Poster session for the Class of 2014 will take place on Tuesday, May 13, 2014. Time and place to be determined.

**Frequently Asked Questions**

Q: I'm a rising junior interested in participating in the statistics and machine learning program. However, I'm a history major, and as such I am not sure how feasible it is to include data analysis into my independent work. Is it possible to work around this requirement or supplement it with something else given my circumstances?

A: No. Unfortunately, you have to use statistics and/or machine learning in your independent work. However, the breadth of these methods have expanded beyond the sciences. For example, the digital humanities makes heavy use of data analysis methods.

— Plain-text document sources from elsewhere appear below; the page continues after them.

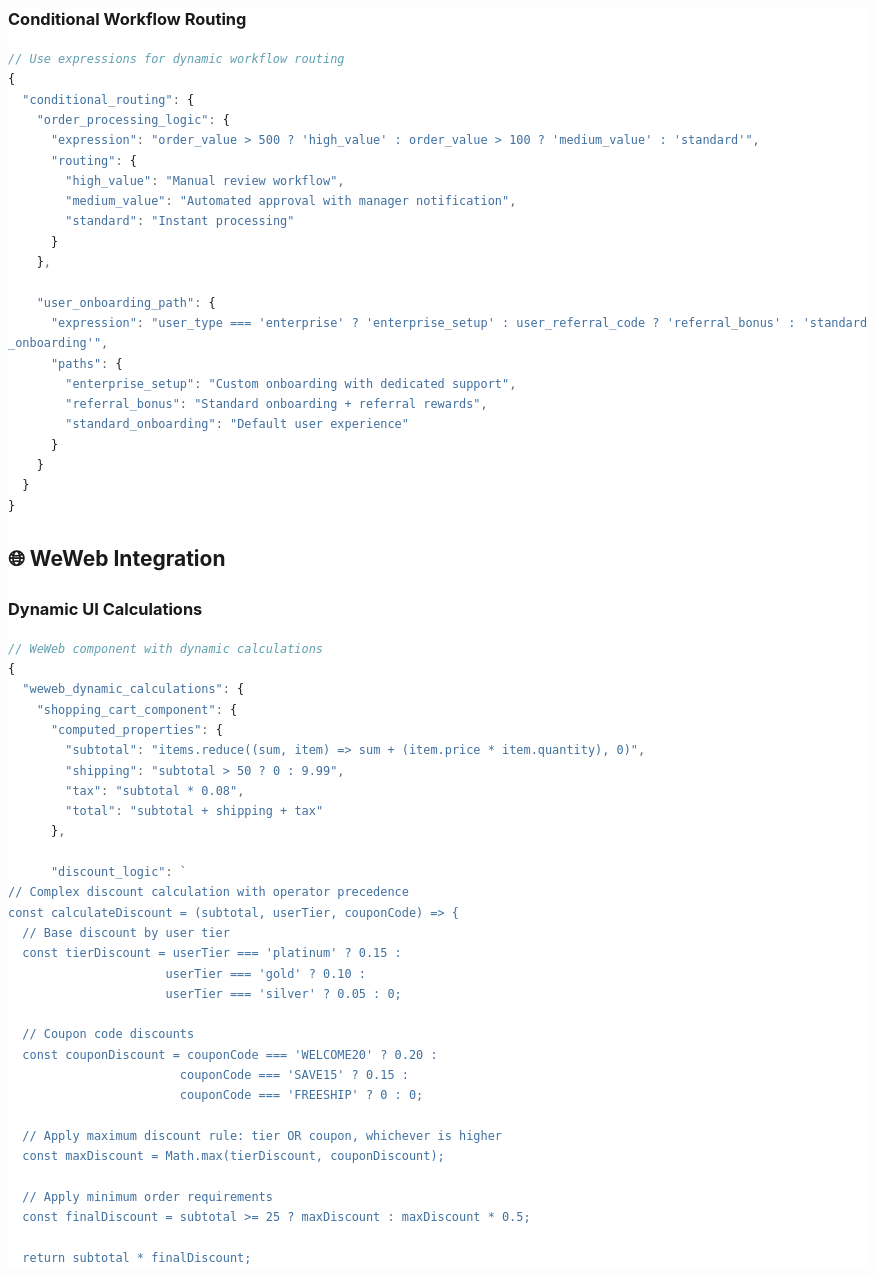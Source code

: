 ### Conditional Workflow Routing
```javascript
// Use expressions for dynamic workflow routing
{
  "conditional_routing": {
    "order_processing_logic": {
      "expression": "order_value > 500 ? 'high_value' : order_value > 100 ? 'medium_value' : 'standard'",
      "routing": {
        "high_value": "Manual review workflow",
        "medium_value": "Automated approval with manager notification",
        "standard": "Instant processing"
      }
    },
    
    "user_onboarding_path": {
      "expression": "user_type === 'enterprise' ? 'enterprise_setup' : user_referral_code ? 'referral_bonus' : 'standard_onboarding'",
      "paths": {
        "enterprise_setup": "Custom onboarding with dedicated support",
        "referral_bonus": "Standard onboarding + referral rewards",
        "standard_onboarding": "Default user experience"
      }
    }
  }
}
```

## 🌐 **WeWeb Integration**

### Dynamic UI Calculations
```javascript
// WeWeb component with dynamic calculations
{
  "weweb_dynamic_calculations": {
    "shopping_cart_component": {
      "computed_properties": {
        "subtotal": "items.reduce((sum, item) => sum + (item.price * item.quantity), 0)",
        "shipping": "subtotal > 50 ? 0 : 9.99",
        "tax": "subtotal * 0.08",
        "total": "subtotal + shipping + tax"
      },
      
      "discount_logic": `
// Complex discount calculation with operator precedence
const calculateDiscount = (subtotal, userTier, couponCode) => {
  // Base discount by user tier
  const tierDiscount = userTier === 'platinum' ? 0.15 :
                      userTier === 'gold' ? 0.10 :
                      userTier === 'silver' ? 0.05 : 0;
  
  // Coupon code discounts
  const couponDiscount = couponCode === 'WELCOME20' ? 0.20 :
                        couponCode === 'SAVE15' ? 0.15 :
                        couponCode === 'FREESHIP' ? 0 : 0;
  
  // Apply maximum discount rule: tier OR coupon, whichever is higher
  const maxDiscount = Math.max(tierDiscount, couponDiscount);
  
  // Apply minimum order requirements
  const finalDiscount = subtotal >= 25 ? maxDiscount : maxDiscount * 0.5;
  
  return subtotal * finalDiscount;
```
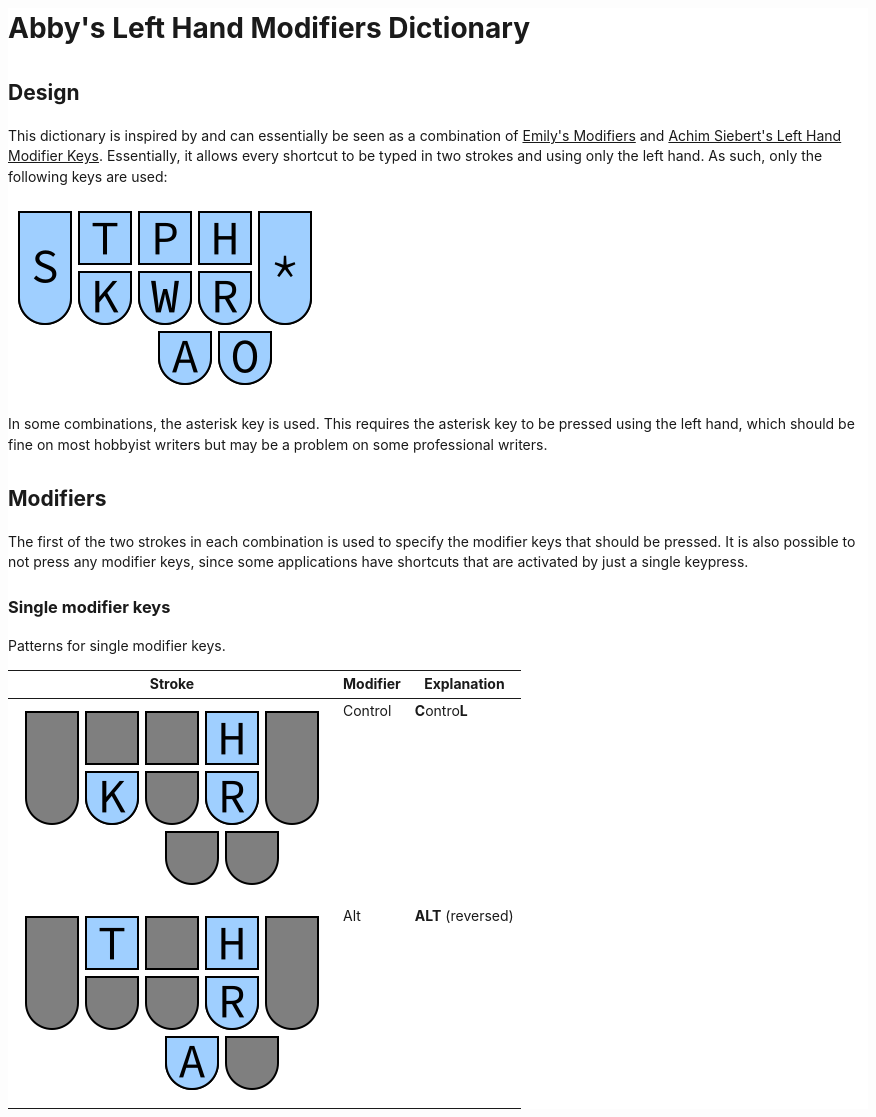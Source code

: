 # Abby's Left Hand Modifiers Dictionary

## Design

This dictionary is inspired by and can essentially be seen as a combination of [Emily's Modifiers](https://github.com/EPLHREU/emily-modifiers) and [Achim Siebert's Left Hand Modifier Keys](http://www.openstenoproject.org/stenodict/dictionaries/lh_modifier_keys.html). Essentially, it allows every shortcut to be typed in two strokes and using only the left hand. As such, only the following keys are used:

![Key layout](img/all.png)

In some combinations, the asterisk key is used. This requires the asterisk key to be pressed using the left hand, which should be fine on most hobbyist writers but may be a problem on some professional writers.

## Modifiers

The first of the two strokes in each combination is used to specify the modifier keys that should be pressed. It is also possible to not press any modifier keys, since some applications have shortcuts that are activated by just a single keypress.

### Single modifier keys

Patterns for single modifier keys.

| Stroke | Modifier | Explanation |
| --- | --- | --- |
| ![](img/ctrl.png) | Control | **C**ontro**L** |
| ![](img/alt.png) | Alt | **ALT** (reversed) |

Q: To what extent would I need to use statistics and/or machine learning? Would I need to develop my own study/methodology?

A: Statistics and/or machine learning must play a major role in your independent work. You do not necessarily have to develop new methods but you must apply statistical and/or machine learning methods to your question of interest. The independent work is a culmination of your education at Princeton: you need to demonstrate that you can apply methods you've learned in order to answer research questions. We will also have a poster session where you will be presenting your work to SML faculty.

Q: Would taking a more advanced course than those listed in the "foundations of statistics" or "foundations of machine learning" category fulfill the requirement?

A: Yes, that is possible but students must obtain permission of the certificate director. In addition, students are required to take a total of 5 courses in order to be qualified for the SML certificate.

Q: If students are only allowed to take 2 courses from one concentration, then is the example path for CS student's incorrect?

A: So long as students are not using more than two courses towards another degree program (i.e., departmental major or another certificate program), they are allowed to count these courses towards the SML certificate.

Q: Is PDF acceptable for courses?

A: No. Students must take 5 courses and earn at least a grade of B- for each course.